Sanders teamed up with Sen. Mike Lee (R-Utah) on the legislation, which seeks to invoke the War Powers Resolution to curtail American participation in the Yemen war. If successful, it would mark the first time that Congress has successfully invoked the war powers resolution to end U.S. engagement in a conflict.
But opponents of the resolution warned Wednesday that it is “fundamentally flawed,” and will compromise efforts to encourage a peaceful, negotiated settlement to the Yemen conflict by making the U.S. position appear fractured.
“It is going to send a message to people that they don’t need to negotiate right now, that they are actually making gains,” Senate Foreign Relations Committee chairman Sen. James E. Risch (R-Idaho) said on the Senate floor Wednesday just before the vote. “I would urge my colleagues to vote against this at this time and give peace a change through the negotiations.”

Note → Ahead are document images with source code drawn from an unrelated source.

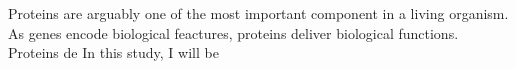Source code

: Proteins are arguably one of the most important component in a living organism. As genes encode biological feactures, proteins deliver biological functions. Proteins de In this study, I will be 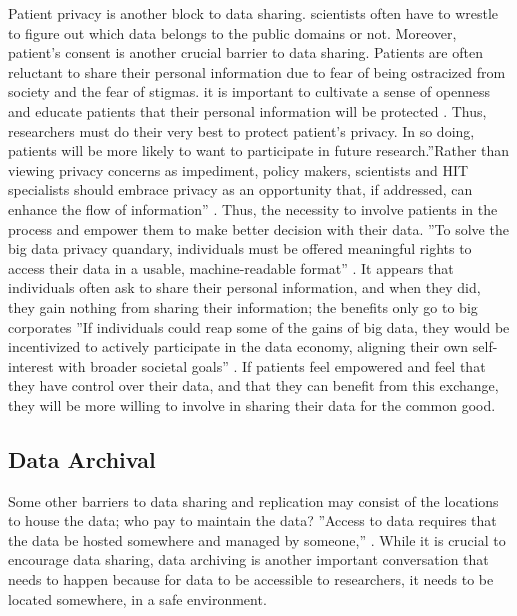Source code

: \documentclass[sigconf]{acmart}
\begin{document}
Patient privacy is another block to data sharing. scientists often have to wrestle to figure out which data belongs to the public domains or not. Moreover, patient's consent is another crucial barrier to data sharing. Patients are often reluctant to share their personal information due to fear of being ostracized from society and the fear of stigmas. it is important to cultivate a sense of openness and educate patients that their personal information will be protected \cite{yozwiak2015data}. Thus, researchers must do their very best to protect patient's privacy. In so doing, patients will be more likely to want to participate in future research.''Rather than viewing privacy concerns as impediment, policy makers, scientists and HIT specialists should embrace privacy as an opportunity that, if addressed, can enhance the flow of information'' \cite{shelton2011electronic}. Thus, the necessity to involve patients in the process and empower them to make better decision with their data. ''To solve the big data privacy quandary, individuals must be offered meaningful rights to access their data in a usable, machine-readable format'' \cite{tene2012big}. It appears that individuals often ask to share their personal information, and when they did, they gain nothing from sharing their information; the benefits only go to big corporates ''If individuals could reap some of the gains of big data, they would be incentivized to actively participate in the data economy, aligning their own self-interest with broader societal goals'' \cite{tene2012big}. If patients feel empowered and feel that they have control over their data, and that they can benefit from this exchange, they will be more willing to involve in sharing their data for the common good.


\subsection{Data Archival}

Some other barriers to data sharing and replication may consist of the locations to house the data; who pay to maintain the data? ''Access to data requires that the data be hosted somewhere and managed by someone,'' \cite{berman2013will}. While it is crucial to encourage data sharing, data archiving is another important conversation that needs to happen because for data to be accessible to researchers, it needs to be located somewhere, in a safe environment. 
\end{document}
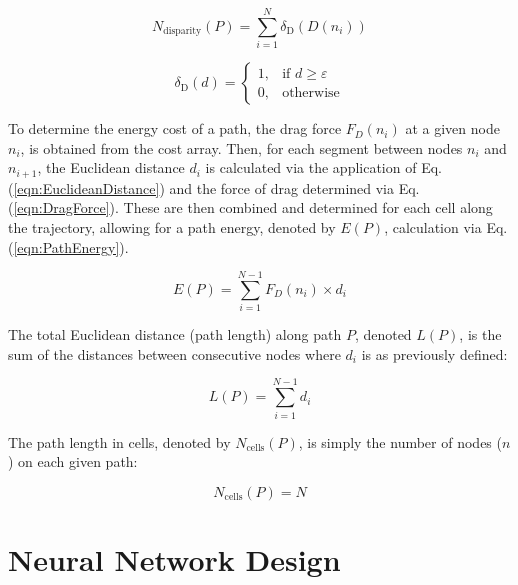\documentclass[final,5p,times,twocolumn]{elsarticle}
\begin{document}
\begin{equation}
\label{eqn:PathTurbulence}
   N_{\text{disparity}}(P) = \sum_{i=1}^{N} \delta_{\text{D}}(D(n_i)) 
\end{equation}

\begin{equation}
\label{eqn:PathTurbulenceCutOff}
    \delta_{\text{D}}(d) =
    \begin{cases}
    1, & \text{if } d \geq \varepsilon \\
    0, & \text{otherwise}
    \end{cases}
\end{equation}

To determine the energy cost of a path, the drag force $F_D(n_i)$ at a given node $n_i$, is obtained from the cost array. Then, for each segment between nodes $n_i$ and $n_{i+1}$, the Euclidean distance $d_i$ is calculated via the application of Eq. (\ref{eqn:EuclideanDistance}) and the force of drag determined via Eq. (\ref{eqn:DragForce}). These are then combined and determined for each cell along the trajectory, allowing for a path energy, denoted by $E(P)$, calculation via Eq. (\ref{eqn:PathEnergy}).

\begin{equation}
\label{eqn:PathEnergy}
    E(P) = \sum_{i=1}^{N-1} F_D(n_i) \times d_i    
\end{equation}

The total Euclidean distance (path length) along path  $P$, denoted $L(P)$, is the sum of the distances between consecutive nodes where $d_i$ is as previously defined:

\begin{equation}
   L(P) = \sum_{i=1}^{N-1} d_i 
\end{equation}

The path length in cells, denoted by $N_{\text{cells}}(P)$, is simply the number of nodes ($n$) on each given path:

\begin{equation}
    N_{\text{cells}}(P) = N
\end{equation}


\section{Neural Network Design} %
\label{Neural Network Design}
\end{document}
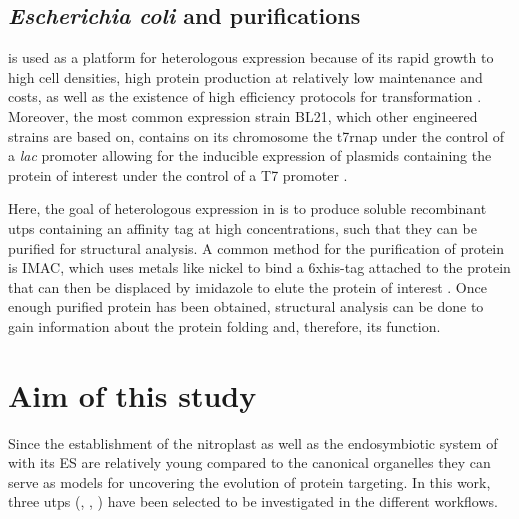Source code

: \subsection{\textit{Escherichia coli} and purifications}
 is used as a platform for heterologous expression because of its rapid growth to high cell densities, high protein production at relatively low maintenance and costs, as well as the existence of high efficiency protocols for transformation \parencite{sezonov_escherichia_2007, shiloach_growing_2005, rosano_recombinant_2014}. Moreover, the most common expression strain BL21, which other engineered strains are based on, contains on its chromosome the \gls{t7rnap} under the control of a \textit{lac} promoter allowing for the inducible expression of plasmids containing the protein of interest under the control of a T7 promoter \parencite{rosano_recombinant_2014, terpe_overview_2006, studier_use_1986}.

Here, the goal of heterologous expression in  is to produce soluble recombinant \gls{utp}s containing an affinity tag at high concentrations, such that they can be purified for structural analysis. A common method for the purification of protein is \gls{IMAC}, which uses metals like nickel to bind a \gls{6xhis}-tag attached to the protein that can then be displaced by imidazole to elute the protein of interest \parencite{porath_immobilized_1992}. Once enough purified protein has been obtained, structural analysis can be done to gain information about the protein folding and, therefore, its function.
\section{Aim of this study}
Since the establishment of the nitroplast as well as the endosymbiotic system of  with its \gls{ES} are relatively young compared to the canonical organelles they can serve as models for uncovering the evolution of protein targeting. In this work, three \gls{utp}s (, , ) have been selected to be investigated in the different workflows.

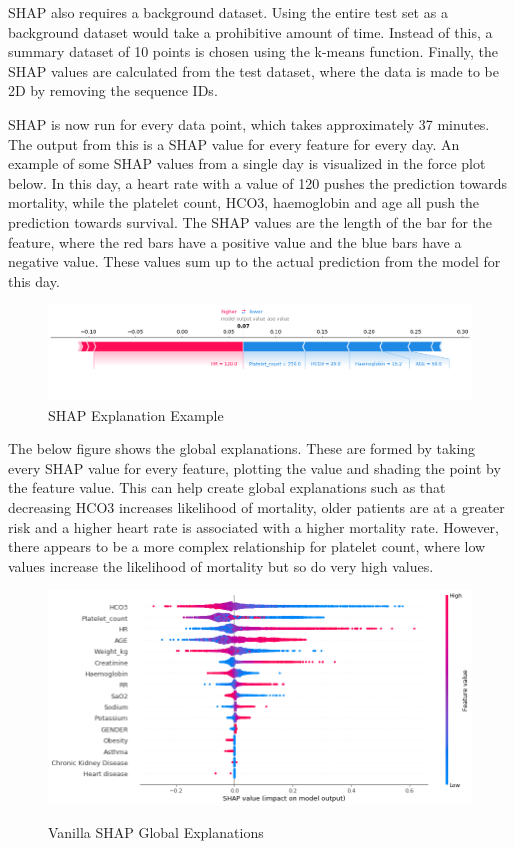 \documentclass[12pt]{article}
\begin{document}
SHAP also requires a background dataset. Using the entire test set as a background dataset would take a prohibitive amount of time. Instead of this, a summary dataset of 10 points is chosen using the k-means function. Finally, the SHAP values are calculated from the test dataset, where the data is made to be 2D by removing the sequence IDs. 

SHAP is now run for every data point, which takes approximately 37 minutes. The output from this is a SHAP value for every feature for every day. An example of some SHAP values from a single day is visualized in the force plot below. In this day, a heart rate with a value of 120 pushes the prediction towards mortality, while the platelet count, HCO3, haemoglobin and age all push the prediction towards survival. The SHAP values are the length of the bar for the feature, where the red bars have a positive value and the blue bars have a negative value. These values sum up to the actual prediction from the model for this day.

\begin{figure}[H]
\centering\caption{SHAP Explanation Example}
\includegraphics[scale=0.38]{SHAP individual explanation.png}
\end{figure}

The below figure shows the global explanations. These are formed by taking every SHAP value for every feature, plotting the value and shading the point by the feature value. This can help create global explanations such as that decreasing HCO3 increases likelihood of mortality, older patients are at a greater risk and a higher heart rate is associated with a higher mortality rate. However, there appears to be a more complex relationship for platelet count, where low values increase the likelihood of mortality but so do very high values.

\begin{figure}[H]
\centering\caption{Vanilla SHAP Global Explanations}
\includegraphics[scale=0.49]{Vanilla SHAP Global.png}
\label{Vanilla SHAP Global}
\end{figure}
\end{document}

Supporters, however, argued that “if we pass this resolution, peace becomes more likely,” as Murphy put it Wednesday, arguing that when the Senate cast a similar vote last year, it seemingly helped push the parties in the Yemen war toward declaring a cease fire.
The resolution must still be taken up in the House, where members passed a nearly identical resolution to end U.S. participation in the Yemen war earlier this year.
It is unlikely, however, that either chamber will have the votes necessary to resuscitate the measure if President Trump vetoes it.